Work order
In the records below, find the line containing "Capstone project from" and restate it and all lines after it exactly, through the last line.

·····

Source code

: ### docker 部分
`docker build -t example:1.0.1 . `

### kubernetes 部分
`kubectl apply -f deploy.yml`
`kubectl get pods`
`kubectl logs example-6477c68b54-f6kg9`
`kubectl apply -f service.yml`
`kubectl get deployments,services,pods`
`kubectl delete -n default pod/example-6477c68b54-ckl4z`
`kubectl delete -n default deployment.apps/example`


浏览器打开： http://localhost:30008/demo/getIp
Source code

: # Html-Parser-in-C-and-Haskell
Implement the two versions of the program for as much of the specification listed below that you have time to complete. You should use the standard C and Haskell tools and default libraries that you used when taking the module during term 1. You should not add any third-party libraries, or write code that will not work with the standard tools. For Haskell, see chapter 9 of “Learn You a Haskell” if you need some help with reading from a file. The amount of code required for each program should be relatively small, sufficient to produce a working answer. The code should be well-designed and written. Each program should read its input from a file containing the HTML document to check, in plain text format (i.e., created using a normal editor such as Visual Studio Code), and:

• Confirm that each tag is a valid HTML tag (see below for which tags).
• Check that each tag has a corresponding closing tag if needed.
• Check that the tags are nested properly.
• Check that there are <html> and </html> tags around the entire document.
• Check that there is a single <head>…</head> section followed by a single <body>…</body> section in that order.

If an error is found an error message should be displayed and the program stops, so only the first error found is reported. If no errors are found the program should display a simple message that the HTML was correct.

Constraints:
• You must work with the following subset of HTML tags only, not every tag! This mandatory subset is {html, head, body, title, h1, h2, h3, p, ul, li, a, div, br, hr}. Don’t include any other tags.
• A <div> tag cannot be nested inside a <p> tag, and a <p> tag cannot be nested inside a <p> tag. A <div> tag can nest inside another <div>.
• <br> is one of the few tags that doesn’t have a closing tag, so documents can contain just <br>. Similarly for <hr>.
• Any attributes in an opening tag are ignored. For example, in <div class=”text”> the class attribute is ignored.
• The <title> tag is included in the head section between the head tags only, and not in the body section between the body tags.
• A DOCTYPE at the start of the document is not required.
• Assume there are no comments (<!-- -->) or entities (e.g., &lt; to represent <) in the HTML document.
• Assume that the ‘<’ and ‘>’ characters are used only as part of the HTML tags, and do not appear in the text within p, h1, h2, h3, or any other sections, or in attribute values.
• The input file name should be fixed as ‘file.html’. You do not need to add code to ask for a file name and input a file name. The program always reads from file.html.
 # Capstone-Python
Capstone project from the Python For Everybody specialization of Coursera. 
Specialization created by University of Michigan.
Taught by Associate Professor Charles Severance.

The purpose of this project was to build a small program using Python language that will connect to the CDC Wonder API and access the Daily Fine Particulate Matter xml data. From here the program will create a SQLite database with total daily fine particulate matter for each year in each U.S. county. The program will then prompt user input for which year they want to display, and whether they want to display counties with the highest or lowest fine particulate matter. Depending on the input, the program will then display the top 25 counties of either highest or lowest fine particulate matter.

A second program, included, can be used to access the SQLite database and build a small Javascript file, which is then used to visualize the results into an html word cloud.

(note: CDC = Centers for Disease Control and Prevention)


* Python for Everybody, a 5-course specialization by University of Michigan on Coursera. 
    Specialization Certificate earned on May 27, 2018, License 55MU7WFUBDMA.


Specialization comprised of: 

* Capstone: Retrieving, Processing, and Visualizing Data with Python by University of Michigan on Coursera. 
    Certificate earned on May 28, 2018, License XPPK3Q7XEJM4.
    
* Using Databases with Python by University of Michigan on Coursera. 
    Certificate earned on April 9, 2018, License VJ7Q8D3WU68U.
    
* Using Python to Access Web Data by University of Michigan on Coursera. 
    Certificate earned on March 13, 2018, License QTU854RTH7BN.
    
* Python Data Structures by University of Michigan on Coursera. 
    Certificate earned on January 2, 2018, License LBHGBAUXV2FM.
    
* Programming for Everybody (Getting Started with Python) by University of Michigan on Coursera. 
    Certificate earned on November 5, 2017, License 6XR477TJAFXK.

·····

Problem solution
Capstone project from the Python For Everybody specialization of Coursera. 
Specialization created by University of Michigan.
Taught by Associate Professor Charles Severance.

The purpose of this project was to build a small program using Python language that will connect to the CDC Wonder API and access the Daily Fine Particulate Matter xml data. From here the program will create a SQLite database with total daily fine particulate matter for each year in each U.S. county. The program will then prompt user input for which year they want to display, and whether they want to display counties with the highest or lowest fine particulate matter. Depending on the input, the program will then display the top 25 counties of either highest or lowest fine particulate matter.

A second program, included, can be used to access the SQLite database and build a small Javascript file, which is then used to visualize the results into an html word cloud.

(note: CDC = Centers for Disease Control and Prevention)


* Python for Everybody, a 5-course specialization by University of Michigan on Coursera. 
    Specialization Certificate earned on May 27, 2018, License 55MU7WFUBDMA.


Specialization comprised of: 

* Capstone: Retrieving, Processing, and Visualizing Data with Python by University of Michigan on Coursera. 
    Certificate earned on May 28, 2018, License XPPK3Q7XEJM4.
    
* Using Databases with Python by University of Michigan on Coursera. 
    Certificate earned on April 9, 2018, License VJ7Q8D3WU68U.
    
* Using Python to Access Web Data by University of Michigan on Coursera. 
    Certificate earned on March 13, 2018, License QTU854RTH7BN.
    
* Python Data Structures by University of Michigan on Coursera. 
    Certificate earned on January 2, 2018, License LBHGBAUXV2FM.
    
* Programming for Everybody (Getting Started with Python) by University of Michigan on Coursera. 
    Certificate earned on November 5, 2017, License 6XR477TJAFXK.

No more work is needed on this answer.